DATA below:
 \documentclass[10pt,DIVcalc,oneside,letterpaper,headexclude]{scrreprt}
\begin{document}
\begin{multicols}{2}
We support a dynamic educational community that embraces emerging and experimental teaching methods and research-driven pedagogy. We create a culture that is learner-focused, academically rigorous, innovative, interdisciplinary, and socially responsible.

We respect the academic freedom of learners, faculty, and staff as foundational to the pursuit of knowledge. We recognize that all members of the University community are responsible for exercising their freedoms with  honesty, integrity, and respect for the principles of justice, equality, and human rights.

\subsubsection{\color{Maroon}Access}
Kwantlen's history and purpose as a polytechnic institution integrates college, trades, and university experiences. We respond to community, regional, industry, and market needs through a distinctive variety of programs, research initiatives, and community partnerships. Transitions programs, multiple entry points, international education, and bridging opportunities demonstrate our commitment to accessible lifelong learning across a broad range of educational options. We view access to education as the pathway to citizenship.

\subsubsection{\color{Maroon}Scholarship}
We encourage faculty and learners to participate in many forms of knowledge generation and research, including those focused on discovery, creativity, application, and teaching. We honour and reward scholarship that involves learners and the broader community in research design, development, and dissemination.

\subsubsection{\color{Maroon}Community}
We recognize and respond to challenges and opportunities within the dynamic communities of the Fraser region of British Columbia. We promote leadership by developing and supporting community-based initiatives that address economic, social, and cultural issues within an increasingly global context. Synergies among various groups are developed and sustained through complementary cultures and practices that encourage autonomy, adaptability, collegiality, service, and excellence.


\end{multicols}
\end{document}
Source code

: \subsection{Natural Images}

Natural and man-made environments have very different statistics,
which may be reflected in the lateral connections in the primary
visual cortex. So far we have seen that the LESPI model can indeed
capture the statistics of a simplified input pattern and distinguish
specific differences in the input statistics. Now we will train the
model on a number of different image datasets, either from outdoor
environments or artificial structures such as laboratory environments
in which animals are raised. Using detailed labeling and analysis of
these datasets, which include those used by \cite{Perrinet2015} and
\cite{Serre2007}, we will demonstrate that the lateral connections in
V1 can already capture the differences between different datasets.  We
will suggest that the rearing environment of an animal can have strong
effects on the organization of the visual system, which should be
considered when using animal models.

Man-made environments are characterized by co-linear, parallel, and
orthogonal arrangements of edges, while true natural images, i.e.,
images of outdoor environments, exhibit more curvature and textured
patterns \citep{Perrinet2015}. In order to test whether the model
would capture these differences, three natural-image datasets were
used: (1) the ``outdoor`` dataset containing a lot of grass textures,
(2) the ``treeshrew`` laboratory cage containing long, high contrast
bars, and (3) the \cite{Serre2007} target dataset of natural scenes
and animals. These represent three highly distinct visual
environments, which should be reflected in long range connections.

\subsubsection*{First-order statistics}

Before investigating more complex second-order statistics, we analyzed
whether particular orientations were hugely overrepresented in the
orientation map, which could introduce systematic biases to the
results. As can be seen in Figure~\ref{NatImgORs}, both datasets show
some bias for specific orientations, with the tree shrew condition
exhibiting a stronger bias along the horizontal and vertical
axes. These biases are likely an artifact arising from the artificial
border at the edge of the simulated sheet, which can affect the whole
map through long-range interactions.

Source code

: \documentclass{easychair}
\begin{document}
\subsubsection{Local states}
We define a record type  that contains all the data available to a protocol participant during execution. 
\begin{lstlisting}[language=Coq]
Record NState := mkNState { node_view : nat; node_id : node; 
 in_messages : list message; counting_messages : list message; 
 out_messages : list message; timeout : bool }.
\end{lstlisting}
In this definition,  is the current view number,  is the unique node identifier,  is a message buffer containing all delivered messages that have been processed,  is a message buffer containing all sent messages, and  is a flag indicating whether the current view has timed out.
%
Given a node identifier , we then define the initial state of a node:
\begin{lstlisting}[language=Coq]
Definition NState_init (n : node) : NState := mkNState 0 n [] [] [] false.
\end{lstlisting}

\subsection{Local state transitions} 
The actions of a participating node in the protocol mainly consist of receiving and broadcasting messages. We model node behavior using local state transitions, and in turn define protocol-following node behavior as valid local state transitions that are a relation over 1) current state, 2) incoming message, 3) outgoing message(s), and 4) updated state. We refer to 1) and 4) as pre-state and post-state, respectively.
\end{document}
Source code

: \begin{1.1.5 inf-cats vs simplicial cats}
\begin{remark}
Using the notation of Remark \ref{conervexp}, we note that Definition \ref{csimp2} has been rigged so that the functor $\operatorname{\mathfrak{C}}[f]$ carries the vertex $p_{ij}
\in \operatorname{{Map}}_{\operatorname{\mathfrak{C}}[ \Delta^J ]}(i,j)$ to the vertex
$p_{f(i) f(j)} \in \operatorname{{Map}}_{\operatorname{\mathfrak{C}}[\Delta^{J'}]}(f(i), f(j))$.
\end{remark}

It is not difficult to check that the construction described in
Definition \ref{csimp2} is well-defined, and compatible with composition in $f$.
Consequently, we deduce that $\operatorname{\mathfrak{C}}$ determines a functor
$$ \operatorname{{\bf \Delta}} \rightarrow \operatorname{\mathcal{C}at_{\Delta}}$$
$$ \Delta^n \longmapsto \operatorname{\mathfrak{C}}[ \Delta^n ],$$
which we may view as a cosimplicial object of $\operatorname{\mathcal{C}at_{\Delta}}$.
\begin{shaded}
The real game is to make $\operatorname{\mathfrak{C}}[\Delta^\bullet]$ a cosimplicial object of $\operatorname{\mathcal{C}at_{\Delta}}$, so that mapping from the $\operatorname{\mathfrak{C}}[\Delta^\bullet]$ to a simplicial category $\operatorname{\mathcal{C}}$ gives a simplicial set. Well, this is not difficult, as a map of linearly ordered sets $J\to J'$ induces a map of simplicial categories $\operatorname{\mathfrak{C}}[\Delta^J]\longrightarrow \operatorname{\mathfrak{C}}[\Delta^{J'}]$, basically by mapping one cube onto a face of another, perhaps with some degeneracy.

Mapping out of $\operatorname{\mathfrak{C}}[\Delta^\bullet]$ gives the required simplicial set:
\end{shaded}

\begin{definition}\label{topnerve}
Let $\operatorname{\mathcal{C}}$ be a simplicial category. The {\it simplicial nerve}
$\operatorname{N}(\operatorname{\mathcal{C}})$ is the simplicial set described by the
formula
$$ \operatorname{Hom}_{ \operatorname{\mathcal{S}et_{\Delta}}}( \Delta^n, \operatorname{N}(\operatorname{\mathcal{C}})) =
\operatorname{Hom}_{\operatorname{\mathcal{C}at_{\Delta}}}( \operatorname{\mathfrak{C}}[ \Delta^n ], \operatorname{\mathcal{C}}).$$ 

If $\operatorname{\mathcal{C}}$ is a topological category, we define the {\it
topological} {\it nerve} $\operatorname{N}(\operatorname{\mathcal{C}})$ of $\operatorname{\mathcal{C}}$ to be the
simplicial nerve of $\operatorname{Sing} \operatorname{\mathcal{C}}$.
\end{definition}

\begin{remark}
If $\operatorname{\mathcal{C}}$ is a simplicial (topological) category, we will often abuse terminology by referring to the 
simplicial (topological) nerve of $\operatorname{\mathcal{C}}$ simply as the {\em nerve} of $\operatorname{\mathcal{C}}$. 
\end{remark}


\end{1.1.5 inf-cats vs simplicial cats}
End of DATA.
_WHAT THIS TASK INVOLVES_.
After reading the listing, copy all of it out exactly.

_SOLVED PROBLEM_.
 \documentclass[10pt,DIVcalc,oneside,letterpaper,headexclude]{scrreprt}
\begin{document}
\begin{multicols}{2}
We support a dynamic educational community that embraces emerging and experimental teaching methods and research-driven pedagogy. We create a culture that is learner-focused, academically rigorous, innovative, interdisciplinary, and socially responsible.

We respect the academic freedom of learners, faculty, and staff as foundational to the pursuit of knowledge. We recognize that all members of the University community are responsible for exercising their freedoms with  honesty, integrity, and respect for the principles of justice, equality, and human rights.

\subsubsection{\color{Maroon}Access}
Kwantlen's history and purpose as a polytechnic institution integrates college, trades, and university experiences. We respond to community, regional, industry, and market needs through a distinctive variety of programs, research initiatives, and community partnerships. Transitions programs, multiple entry points, international education, and bridging opportunities demonstrate our commitment to accessible lifelong learning across a broad range of educational options. We view access to education as the pathway to citizenship.

\subsubsection{\color{Maroon}Scholarship}
We encourage faculty and learners to participate in many forms of knowledge generation and research, including those focused on discovery, creativity, application, and teaching. We honour and reward scholarship that involves learners and the broader community in research design, development, and dissemination.

\subsubsection{\color{Maroon}Community}
We recognize and respond to challenges and opportunities within the dynamic communities of the Fraser region of British Columbia. We promote leadership by developing and supporting community-based initiatives that address economic, social, and cultural issues within an increasingly global context. Synergies among various groups are developed and sustained through complementary cultures and practices that encourage autonomy, adaptability, collegiality, service, and excellence.


\end{multicols}
\end{document}
Source code

: \subsection{Natural Images}

Natural and man-made environments have very different statistics,
which may be reflected in the lateral connections in the primary
visual cortex. So far we have seen that the LESPI model can indeed
capture the statistics of a simplified input pattern and distinguish
specific differences in the input statistics. Now we will train the
model on a number of different image datasets, either from outdoor
environments or artificial structures such as laboratory environments
in which animals are raised. Using detailed labeling and analysis of
these datasets, which include those used by \cite{Perrinet2015} and
\cite{Serre2007}, we will demonstrate that the lateral connections in
V1 can already capture the differences between different datasets.  We
will suggest that the rearing environment of an animal can have strong
effects on the organization of the visual system, which should be
considered when using animal models.

Man-made environments are characterized by co-linear, parallel, and
orthogonal arrangements of edges, while true natural images, i.e.,
images of outdoor environments, exhibit more curvature and textured
patterns \citep{Perrinet2015}. In order to test whether the model
would capture these differences, three natural-image datasets were
used: (1) the ``outdoor`` dataset containing a lot of grass textures,
(2) the ``treeshrew`` laboratory cage containing long, high contrast
bars, and (3) the \cite{Serre2007} target dataset of natural scenes
and animals. These represent three highly distinct visual
environments, which should be reflected in long range connections.

\subsubsection*{First-order statistics}

Before investigating more complex second-order statistics, we analyzed
whether particular orientations were hugely overrepresented in the
orientation map, which could introduce systematic biases to the
results. As can be seen in Figure~\ref{NatImgORs}, both datasets show
some bias for specific orientations, with the tree shrew condition
exhibiting a stronger bias along the horizontal and vertical
axes. These biases are likely an artifact arising from the artificial
border at the edge of the simulated sheet, which can affect the whole
map through long-range interactions.

Source code

: \documentclass{easychair}
\begin{document}
\subsubsection{Local states}
We define a record type  that contains all the data available to a protocol participant during execution. 
\begin{lstlisting}[language=Coq]
Record NState := mkNState { node_view : nat; node_id : node; 
 in_messages : list message; counting_messages : list message; 
 out_messages : list message; timeout : bool }.
\end{lstlisting}
In this definition,  is the current view number,  is the unique node identifier,  is a message buffer containing all delivered messages that have been processed,  is a message buffer containing all sent messages, and  is a flag indicating whether the current view has timed out.
%
Given a node identifier , we then define the initial state of a node:
\begin{lstlisting}[language=Coq]
Definition NState_init (n : node) : NState := mkNState 0 n [] [] [] false.
\end{lstlisting}

\subsection{Local state transitions} 
The actions of a participating node in the protocol mainly consist of receiving and broadcasting messages. We model node behavior using local state transitions, and in turn define protocol-following node behavior as valid local state transitions that are a relation over 1) current state, 2) incoming message, 3) outgoing message(s), and 4) updated state. We refer to 1) and 4) as pre-state and post-state, respectively.
\end{document}
Source code

: \begin{1.1.5 inf-cats vs simplicial cats}
\begin{remark}
Using the notation of Remark \ref{conervexp}, we note that Definition \ref{csimp2} has been rigged so that the functor $\operatorname{\mathfrak{C}}[f]$ carries the vertex $p_{ij}
\in \operatorname{{Map}}_{\operatorname{\mathfrak{C}}[ \Delta^J ]}(i,j)$ to the vertex
$p_{f(i) f(j)} \in \operatorname{{Map}}_{\operatorname{\mathfrak{C}}[\Delta^{J'}]}(f(i), f(j))$.
\end{remark}

It is not difficult to check that the construction described in
Definition \ref{csimp2} is well-defined, and compatible with composition in $f$.
Consequently, we deduce that $\operatorname{\mathfrak{C}}$ determines a functor
$$ \operatorname{{\bf \Delta}} \rightarrow \operatorname{\mathcal{C}at_{\Delta}}$$
$$ \Delta^n \longmapsto \operatorname{\mathfrak{C}}[ \Delta^n ],$$
which we may view as a cosimplicial object of $\operatorname{\mathcal{C}at_{\Delta}}$.
\begin{shaded}
The real game is to make $\operatorname{\mathfrak{C}}[\Delta^\bullet]$ a cosimplicial object of $\operatorname{\mathcal{C}at_{\Delta}}$, so that mapping from the $\operatorname{\mathfrak{C}}[\Delta^\bullet]$ to a simplicial category $\operatorname{\mathcal{C}}$ gives a simplicial set. Well, this is not difficult, as a map of linearly ordered sets $J\to J'$ induces a map of simplicial categories $\operatorname{\mathfrak{C}}[\Delta^J]\longrightarrow \operatorname{\mathfrak{C}}[\Delta^{J'}]$, basically by mapping one cube onto a face of another, perhaps with some degeneracy.

Mapping out of $\operatorname{\mathfrak{C}}[\Delta^\bullet]$ gives the required simplicial set:
\end{shaded}

\begin{definition}\label{topnerve}
Let $\operatorname{\mathcal{C}}$ be a simplicial category. The {\it simplicial nerve}
$\operatorname{N}(\operatorname{\mathcal{C}})$ is the simplicial set described by the
formula
$$ \operatorname{Hom}_{ \operatorname{\mathcal{S}et_{\Delta}}}( \Delta^n, \operatorname{N}(\operatorname{\mathcal{C}})) =
\operatorname{Hom}_{\operatorname{\mathcal{C}at_{\Delta}}}( \operatorname{\mathfrak{C}}[ \Delta^n ], \operatorname{\mathcal{C}}).$$ 

If $\operatorname{\mathcal{C}}$ is a topological category, we define the {\it
topological} {\it nerve} $\operatorname{N}(\operatorname{\mathcal{C}})$ of $\operatorname{\mathcal{C}}$ to be the
simplicial nerve of $\operatorname{Sing} \operatorname{\mathcal{C}}$.
\end{definition}

\begin{remark}
If $\operatorname{\mathcal{C}}$ is a simplicial (topological) category, we will often abuse terminology by referring to the 
simplicial (topological) nerve of $\operatorname{\mathcal{C}}$ simply as the {\em nerve} of $\operatorname{\mathcal{C}}$. 
\end{remark}


\end{1.1.5 inf-cats vs simplicial cats}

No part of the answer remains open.